**INFORMATION GIVEN:**
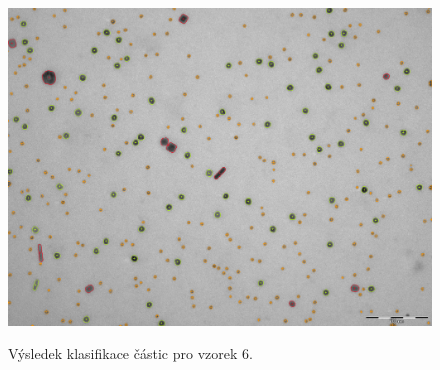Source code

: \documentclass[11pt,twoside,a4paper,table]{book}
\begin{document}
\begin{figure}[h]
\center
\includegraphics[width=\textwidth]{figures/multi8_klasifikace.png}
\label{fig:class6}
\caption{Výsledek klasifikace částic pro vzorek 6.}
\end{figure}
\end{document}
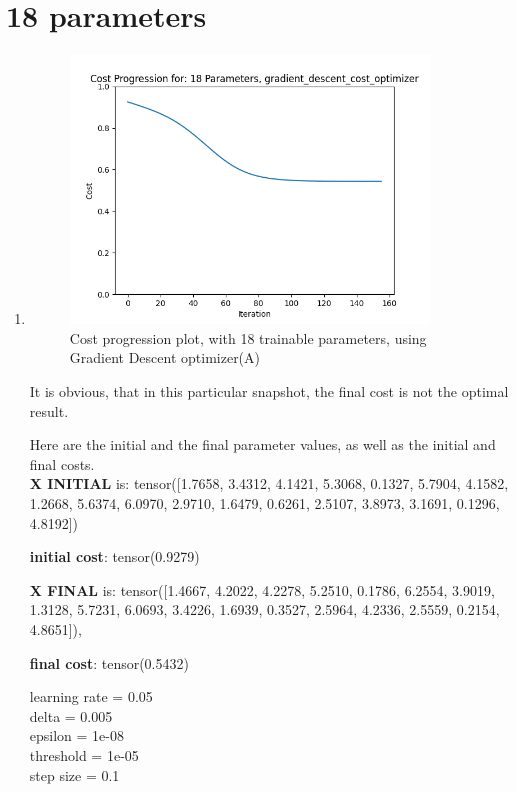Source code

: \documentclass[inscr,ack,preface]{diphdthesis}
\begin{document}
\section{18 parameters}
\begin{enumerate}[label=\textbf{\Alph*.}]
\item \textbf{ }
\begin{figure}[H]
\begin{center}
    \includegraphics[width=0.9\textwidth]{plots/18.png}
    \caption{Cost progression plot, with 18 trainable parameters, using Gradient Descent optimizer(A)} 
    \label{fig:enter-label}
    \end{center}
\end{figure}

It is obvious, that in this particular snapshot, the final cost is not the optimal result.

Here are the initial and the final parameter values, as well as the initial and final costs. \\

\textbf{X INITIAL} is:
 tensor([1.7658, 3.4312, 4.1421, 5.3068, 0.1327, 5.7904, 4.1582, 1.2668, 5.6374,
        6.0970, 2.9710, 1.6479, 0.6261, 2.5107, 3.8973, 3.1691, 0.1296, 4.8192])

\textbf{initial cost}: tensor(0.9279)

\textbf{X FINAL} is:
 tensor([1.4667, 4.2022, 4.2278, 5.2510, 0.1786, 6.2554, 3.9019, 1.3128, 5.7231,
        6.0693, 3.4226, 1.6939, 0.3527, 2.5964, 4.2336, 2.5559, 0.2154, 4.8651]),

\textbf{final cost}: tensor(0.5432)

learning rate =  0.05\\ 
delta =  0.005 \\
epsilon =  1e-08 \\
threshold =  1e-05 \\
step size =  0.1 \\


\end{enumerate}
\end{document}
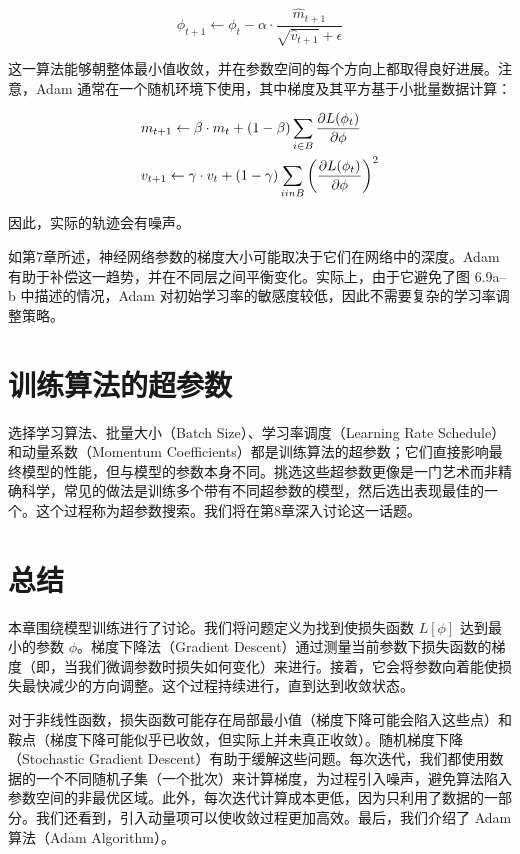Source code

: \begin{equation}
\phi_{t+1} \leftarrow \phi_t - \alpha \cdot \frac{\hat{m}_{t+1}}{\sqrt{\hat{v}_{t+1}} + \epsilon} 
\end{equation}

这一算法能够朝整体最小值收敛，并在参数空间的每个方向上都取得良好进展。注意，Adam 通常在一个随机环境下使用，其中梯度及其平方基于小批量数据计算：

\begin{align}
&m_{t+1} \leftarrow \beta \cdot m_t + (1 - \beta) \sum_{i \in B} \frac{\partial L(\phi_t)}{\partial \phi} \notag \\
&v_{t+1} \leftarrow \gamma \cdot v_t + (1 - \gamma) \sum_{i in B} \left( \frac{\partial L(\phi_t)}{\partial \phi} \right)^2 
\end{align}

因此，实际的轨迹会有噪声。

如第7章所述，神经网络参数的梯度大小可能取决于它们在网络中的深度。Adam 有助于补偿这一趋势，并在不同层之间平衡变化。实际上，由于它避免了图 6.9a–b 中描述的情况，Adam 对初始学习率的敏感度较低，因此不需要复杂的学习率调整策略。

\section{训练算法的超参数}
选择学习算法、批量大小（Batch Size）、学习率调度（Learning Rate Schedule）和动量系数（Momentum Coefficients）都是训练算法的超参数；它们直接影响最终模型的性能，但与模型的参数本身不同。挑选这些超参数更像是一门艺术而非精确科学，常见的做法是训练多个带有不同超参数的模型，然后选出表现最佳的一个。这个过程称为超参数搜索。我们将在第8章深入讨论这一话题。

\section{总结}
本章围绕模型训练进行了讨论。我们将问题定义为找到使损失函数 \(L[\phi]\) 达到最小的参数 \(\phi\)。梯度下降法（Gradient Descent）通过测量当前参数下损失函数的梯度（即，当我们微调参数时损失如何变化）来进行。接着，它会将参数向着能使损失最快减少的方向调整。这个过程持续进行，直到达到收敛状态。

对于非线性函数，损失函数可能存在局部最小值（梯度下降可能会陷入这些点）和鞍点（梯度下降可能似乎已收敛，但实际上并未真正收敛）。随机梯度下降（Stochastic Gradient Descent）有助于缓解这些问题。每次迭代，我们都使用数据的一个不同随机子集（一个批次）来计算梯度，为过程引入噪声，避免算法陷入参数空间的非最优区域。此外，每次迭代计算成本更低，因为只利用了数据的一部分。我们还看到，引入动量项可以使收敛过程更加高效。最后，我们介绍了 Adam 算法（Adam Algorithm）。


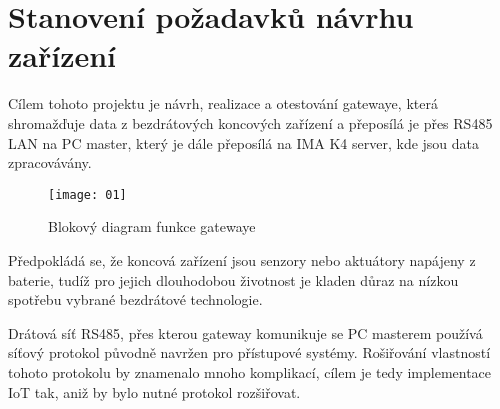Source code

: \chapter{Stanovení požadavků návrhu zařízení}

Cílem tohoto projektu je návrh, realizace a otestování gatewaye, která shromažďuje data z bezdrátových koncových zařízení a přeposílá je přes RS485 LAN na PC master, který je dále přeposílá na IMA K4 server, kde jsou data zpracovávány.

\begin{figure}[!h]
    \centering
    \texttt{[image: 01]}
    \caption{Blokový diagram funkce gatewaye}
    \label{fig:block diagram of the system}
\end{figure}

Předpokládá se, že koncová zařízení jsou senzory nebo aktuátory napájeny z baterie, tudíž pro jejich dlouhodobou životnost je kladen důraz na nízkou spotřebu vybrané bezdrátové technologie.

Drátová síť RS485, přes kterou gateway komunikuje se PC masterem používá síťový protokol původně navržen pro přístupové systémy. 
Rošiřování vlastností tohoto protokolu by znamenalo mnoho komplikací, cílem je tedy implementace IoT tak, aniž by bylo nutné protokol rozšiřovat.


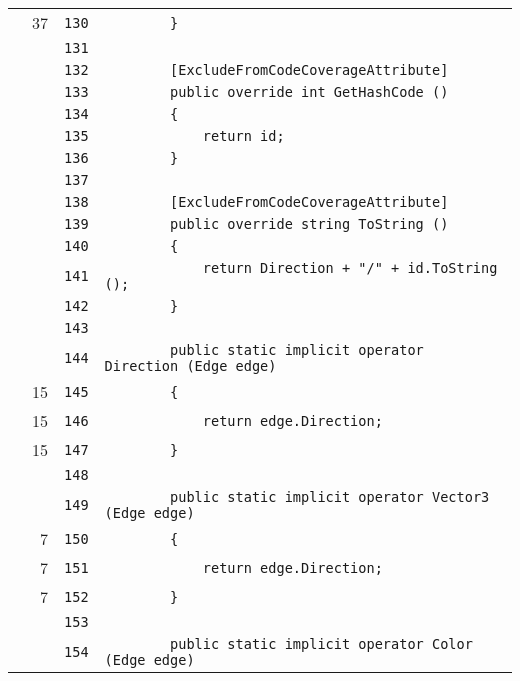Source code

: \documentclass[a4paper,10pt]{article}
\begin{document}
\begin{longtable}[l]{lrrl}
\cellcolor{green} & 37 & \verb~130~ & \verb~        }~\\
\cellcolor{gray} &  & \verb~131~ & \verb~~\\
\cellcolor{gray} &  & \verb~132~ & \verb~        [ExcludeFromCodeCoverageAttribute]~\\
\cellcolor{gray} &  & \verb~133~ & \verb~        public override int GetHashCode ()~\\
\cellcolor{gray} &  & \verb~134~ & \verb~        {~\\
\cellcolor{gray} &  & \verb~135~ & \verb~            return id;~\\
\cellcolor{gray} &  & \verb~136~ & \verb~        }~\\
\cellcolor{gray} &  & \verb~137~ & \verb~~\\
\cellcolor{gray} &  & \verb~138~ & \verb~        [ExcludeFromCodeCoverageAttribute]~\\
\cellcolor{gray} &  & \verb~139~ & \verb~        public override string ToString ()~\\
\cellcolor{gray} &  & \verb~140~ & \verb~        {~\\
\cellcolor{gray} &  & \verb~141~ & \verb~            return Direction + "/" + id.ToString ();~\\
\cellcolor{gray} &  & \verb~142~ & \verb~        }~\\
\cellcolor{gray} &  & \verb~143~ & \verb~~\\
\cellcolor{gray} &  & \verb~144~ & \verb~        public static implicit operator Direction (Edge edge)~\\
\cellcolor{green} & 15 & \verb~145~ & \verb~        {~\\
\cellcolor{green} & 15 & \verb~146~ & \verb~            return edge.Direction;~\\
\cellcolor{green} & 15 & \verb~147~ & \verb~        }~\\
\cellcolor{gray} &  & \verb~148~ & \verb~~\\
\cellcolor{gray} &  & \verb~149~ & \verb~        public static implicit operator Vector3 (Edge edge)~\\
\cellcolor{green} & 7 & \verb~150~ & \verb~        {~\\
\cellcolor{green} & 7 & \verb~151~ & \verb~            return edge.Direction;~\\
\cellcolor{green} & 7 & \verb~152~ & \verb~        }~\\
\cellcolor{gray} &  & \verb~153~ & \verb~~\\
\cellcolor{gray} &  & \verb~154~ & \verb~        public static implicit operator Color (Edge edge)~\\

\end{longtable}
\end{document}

**WHAT IS BEING ASKED:** Each record above is to be written out exactly; the pictures are not.

**RESULT BELOW:**
Source code

: \documentclass[11pt,twoside,a4paper,table]{book}
\begin{document}
\begin{figure}[h]
\center
\includegraphics[width=\textwidth]{figures/multi8_klasifikace.png}
\label{fig:class6}
\caption{Výsledek klasifikace částic pro vzorek 6.}
\end{figure}
\end{document}
Source code

: \documentclass[inscr,ack,preface]{diphdthesis}
\begin{document}
\section{18 parameters}
\begin{enumerate}[label=\textbf{\Alph*.}]
\item \textbf{ }
\begin{figure}[H]
\begin{center}
    \includegraphics[width=0.9\textwidth]{plots/18.png}
    \caption{Cost progression plot, with 18 trainable parameters, using Gradient Descent optimizer(A)} 
    \label{fig:enter-label}
    \end{center}
\end{figure}

It is obvious, that in this particular snapshot, the final cost is not the optimal result.

Here are the initial and the final parameter values, as well as the initial and final costs. \\

\textbf{X INITIAL} is:
 tensor([1.7658, 3.4312, 4.1421, 5.3068, 0.1327, 5.7904, 4.1582, 1.2668, 5.6374,
        6.0970, 2.9710, 1.6479, 0.6261, 2.5107, 3.8973, 3.1691, 0.1296, 4.8192])

\textbf{initial cost}: tensor(0.9279)

\textbf{X FINAL} is:
 tensor([1.4667, 4.2022, 4.2278, 5.2510, 0.1786, 6.2554, 3.9019, 1.3128, 5.7231,
        6.0693, 3.4226, 1.6939, 0.3527, 2.5964, 4.2336, 2.5559, 0.2154, 4.8651]),

\textbf{final cost}: tensor(0.5432)

learning rate =  0.05\\ 
delta =  0.005 \\
epsilon =  1e-08 \\
threshold =  1e-05 \\
step size =  0.1 \\


\end{enumerate}
\end{document}
Source code

: \begin{equation}
\phi_{t+1} \leftarrow \phi_t - \alpha \cdot \frac{\hat{m}_{t+1}}{\sqrt{\hat{v}_{t+1}} + \epsilon} 
\end{equation}

这一算法能够朝整体最小值收敛，并在参数空间的每个方向上都取得良好进展。注意，Adam 通常在一个随机环境下使用，其中梯度及其平方基于小批量数据计算：

\begin{align}
&m_{t+1} \leftarrow \beta \cdot m_t + (1 - \beta) \sum_{i \in B} \frac{\partial L(\phi_t)}{\partial \phi} \notag \\
&v_{t+1} \leftarrow \gamma \cdot v_t + (1 - \gamma) \sum_{i in B} \left( \frac{\partial L(\phi_t)}{\partial \phi} \right)^2 
\end{align}

因此，实际的轨迹会有噪声。

如第7章所述，神经网络参数的梯度大小可能取决于它们在网络中的深度。Adam 有助于补偿这一趋势，并在不同层之间平衡变化。实际上，由于它避免了图 6.9a–b 中描述的情况，Adam 对初始学习率的敏感度较低，因此不需要复杂的学习率调整策略。

\section{训练算法的超参数}
选择学习算法、批量大小（Batch Size）、学习率调度（Learning Rate Schedule）和动量系数（Momentum Coefficients）都是训练算法的超参数；它们直接影响最终模型的性能，但与模型的参数本身不同。挑选这些超参数更像是一门艺术而非精确科学，常见的做法是训练多个带有不同超参数的模型，然后选出表现最佳的一个。这个过程称为超参数搜索。我们将在第8章深入讨论这一话题。

\section{总结}
本章围绕模型训练进行了讨论。我们将问题定义为找到使损失函数 \(L[\phi]\) 达到最小的参数 \(\phi\)。梯度下降法（Gradient Descent）通过测量当前参数下损失函数的梯度（即，当我们微调参数时损失如何变化）来进行。接着，它会将参数向着能使损失最快减少的方向调整。这个过程持续进行，直到达到收敛状态。

对于非线性函数，损失函数可能存在局部最小值（梯度下降可能会陷入这些点）和鞍点（梯度下降可能似乎已收敛，但实际上并未真正收敛）。随机梯度下降（Stochastic Gradient Descent）有助于缓解这些问题。每次迭代，我们都使用数据的一个不同随机子集（一个批次）来计算梯度，为过程引入噪声，避免算法陷入参数空间的非最优区域。此外，每次迭代计算成本更低，因为只利用了数据的一部分。我们还看到，引入动量项可以使收敛过程更加高效。最后，我们介绍了 Adam 算法（Adam Algorithm）。


Source code

: \chapter{Stanovení požadavků návrhu zařízení}

Cílem tohoto projektu je návrh, realizace a otestování gatewaye, která shromažďuje data z bezdrátových koncových zařízení a přeposílá je přes RS485 LAN na PC master, který je dále přeposílá na IMA K4 server, kde jsou data zpracovávány.

\begin{figure}[!h]
    \centering
    \texttt{[image: 01]}
    \caption{Blokový diagram funkce gatewaye}
    \label{fig:block diagram of the system}
\end{figure}

Předpokládá se, že koncová zařízení jsou senzory nebo aktuátory napájeny z baterie, tudíž pro jejich dlouhodobou životnost je kladen důraz na nízkou spotřebu vybrané bezdrátové technologie.

Drátová síť RS485, přes kterou gateway komunikuje se PC masterem používá síťový protokol původně navržen pro přístupové systémy. 
Rošiřování vlastností tohoto protokolu by znamenalo mnoho komplikací, cílem je tedy implementace IoT tak, aniž by bylo nutné protokol rozšiřovat.


Source code

: \documentclass[a4paper,10pt]{article}
\begin{document}
\begin{longtable}[l]{lrrl}
\cellcolor{green} & 37 & \verb~130~ & \verb~        }~\\
\cellcolor{gray} &  & \verb~131~ & \verb~~\\
\cellcolor{gray} &  & \verb~132~ & \verb~        [ExcludeFromCodeCoverageAttribute]~\\
\cellcolor{gray} &  & \verb~133~ & \verb~        public override int GetHashCode ()~\\
\cellcolor{gray} &  & \verb~134~ & \verb~        {~\\
\cellcolor{gray} &  & \verb~135~ & \verb~            return id;~\\
\cellcolor{gray} &  & \verb~136~ & \verb~        }~\\
\cellcolor{gray} &  & \verb~137~ & \verb~~\\
\cellcolor{gray} &  & \verb~138~ & \verb~        [ExcludeFromCodeCoverageAttribute]~\\
\cellcolor{gray} &  & \verb~139~ & \verb~        public override string ToString ()~\\
\cellcolor{gray} &  & \verb~140~ & \verb~        {~\\
\cellcolor{gray} &  & \verb~141~ & \verb~            return Direction + "/" + id.ToString ();~\\
\cellcolor{gray} &  & \verb~142~ & \verb~        }~\\
\cellcolor{gray} &  & \verb~143~ & \verb~~\\
\cellcolor{gray} &  & \verb~144~ & \verb~        public static implicit operator Direction (Edge edge)~\\
\cellcolor{green} & 15 & \verb~145~ & \verb~        {~\\
\cellcolor{green} & 15 & \verb~146~ & \verb~            return edge.Direction;~\\
\cellcolor{green} & 15 & \verb~147~ & \verb~        }~\\
\cellcolor{gray} &  & \verb~148~ & \verb~~\\
\cellcolor{gray} &  & \verb~149~ & \verb~        public static implicit operator Vector3 (Edge edge)~\\
\cellcolor{green} & 7 & \verb~150~ & \verb~        {~\\
\cellcolor{green} & 7 & \verb~151~ & \verb~            return edge.Direction;~\\
\cellcolor{green} & 7 & \verb~152~ & \verb~        }~\\
\cellcolor{gray} &  & \verb~153~ & \verb~~\\
\cellcolor{gray} &  & \verb~154~ & \verb~        public static implicit operator Color (Edge edge)~\\

\end{longtable}
\end{document}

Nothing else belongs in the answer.